AES Encryption Performance

Posted by Luke Probasco on Apr 12, 2011 8:48:00 AM

AES Encryption Performance: Avoid the High Cost of Poorly Performing Encryption Solutions

AES EncryptionAES encryption has become the de facto standard for protecting data at rest in databases and unstructured data such as flat files, messages, EDI, and XML documents.  As enterprises deploy data security solutions to meet compliance requirements, they are frequently surprised by the performance impacts of encryption. Inadequate attention to encryption performance can lead to increased costs, delayed or failed projects, compliance failure, reduced flexibility to meet competitive challenges, and exposure to legal liability.

Whether you're evaluating an encryption solution or already encrypting data, these tips about encryption and performance will help ensure you have the right solution in place. 

Encryption - A Resource Hungry Application

By its very nature, encryption and decryption are resource intensive processes. Encrypting a simple credit card number requires many thousands of computer instructions. These instructions merge the input data with an encryption key using a large number of computer instructions to produce the secured data (called the “cipher text”). Because of the large number of computer instructions, an enterprise customer will experience increased utilization of computer resources and a need to consider adding additional capacity.

Ask for performance metrics

Armed with the knowledge that encryption performance is important, you can take action to avoid potential problems. Before acquiring an encryption solution, ask your data security vendor to provide performance metrics for their solution. How long does it take to encrypt one million credit card numbers? Can they provide you with source code and demonstrate this performance on your server?

The Hidden Costs of Encryption

Poorly performing encryption solutions can come with steep price tags as you secure more data in more places. You may have to add additional memory and increase the number of processors to handle the demands of encryption. As you upgrade your server hardware, the operating system vendor and application software vendors may increase the license fees they charge for their software. These cost increases may ripple through your backup and high availability systems. On top of increased hardware and software, your human resource costs also increase as you deploy larger and more powerful servers.

Are Network Encryption Devices a Good Idea?

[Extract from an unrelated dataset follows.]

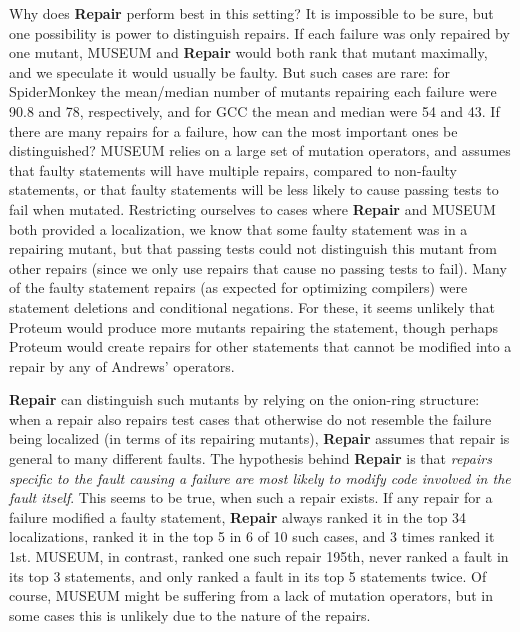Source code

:  Why does {\bf Repair} perform best in this setting?  It is impossible to be sure, but one  possibility is power to distinguish repairs. If each failure was only repaired by one mutant, MUSEUM and {\bf Repair} would both rank that mutant maximally, and we speculate it would usually be faulty.  But such cases are rare:  for SpiderMonkey the mean/median number of mutants repairing each failure were 90.8 and 78, respectively, and for GCC the mean and median were 54 and 43.  If there are many repairs for a failure, how can the most important ones be distinguished?  MUSEUM relies on a large set of mutation operators, and assumes that faulty statements will have multiple repairs, compared to non-faulty statements, or that faulty statements will be less likely to cause passing tests to fail when mutated.  Restricting ourselves to cases where {\bf Repair} and MUSEUM both provided a localization, we know that some faulty statement was in a repairing mutant, but that passing tests could not distinguish this mutant  from other repairs (since we only use repairs that cause no passing tests to fail).  Many of the faulty statement repairs (as expected for optimizing compilers) were statement deletions and conditional negations.  For these, it seems unlikely that Proteum would produce more mutants repairing the statement, though perhaps Proteum would create repairs for other statements that cannot be modified into a repair by any of Andrews' operators.  

{\bf Repair} can distinguish such mutants by relying on the onion-ring structure:  when a repair also repairs test cases that otherwise do not resemble the failure being localized (in terms of its repairing mutants), {\bf Repair} assumes that repair is general to many different faults.  The hypothesis behind {\bf Repair} is that \emph{repairs specific to the fault causing a failure are most likely to modify code involved in the fault itself}.  This seems to be true, when such a repair exists.  If any repair for a failure modified a faulty statement, {\bf Repair} always ranked it in the top 34 localizations, ranked it in the top 5 in 6 of 10 such cases, and 3 times ranked it 1st.  MUSEUM, in contrast, ranked one such repair 195th, never ranked a fault in its top 3 statements, and only ranked a fault in its top 5 statements twice.  Of course, MUSEUM might be suffering from a lack of mutation operators, but in some cases this is unlikely due to the nature of the repairs.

Some security vendors provide encryption solutions on an external server as an encryption appliance. Each time your application needs to encrypt or decrypt data, a connection to the server is created and the data is transferred to the server for the encryption operation. Be sure to understand the maximum encryption rate of these types of appliances when doing a large number of operations. if it takes 5 milliseconds to transfer data to a server for encryption,
and 5 milliseconds to return the encrypted data, that 10 milliseconds can represent a performance problem.

Test Drive - not all AES encryption solutions are the same

Townsend Security's proven AES encryption solution encrypts data 94x times faster than the competition.   Request a free 30-day trial of our popular Alliance AES Encryption and see for yourself.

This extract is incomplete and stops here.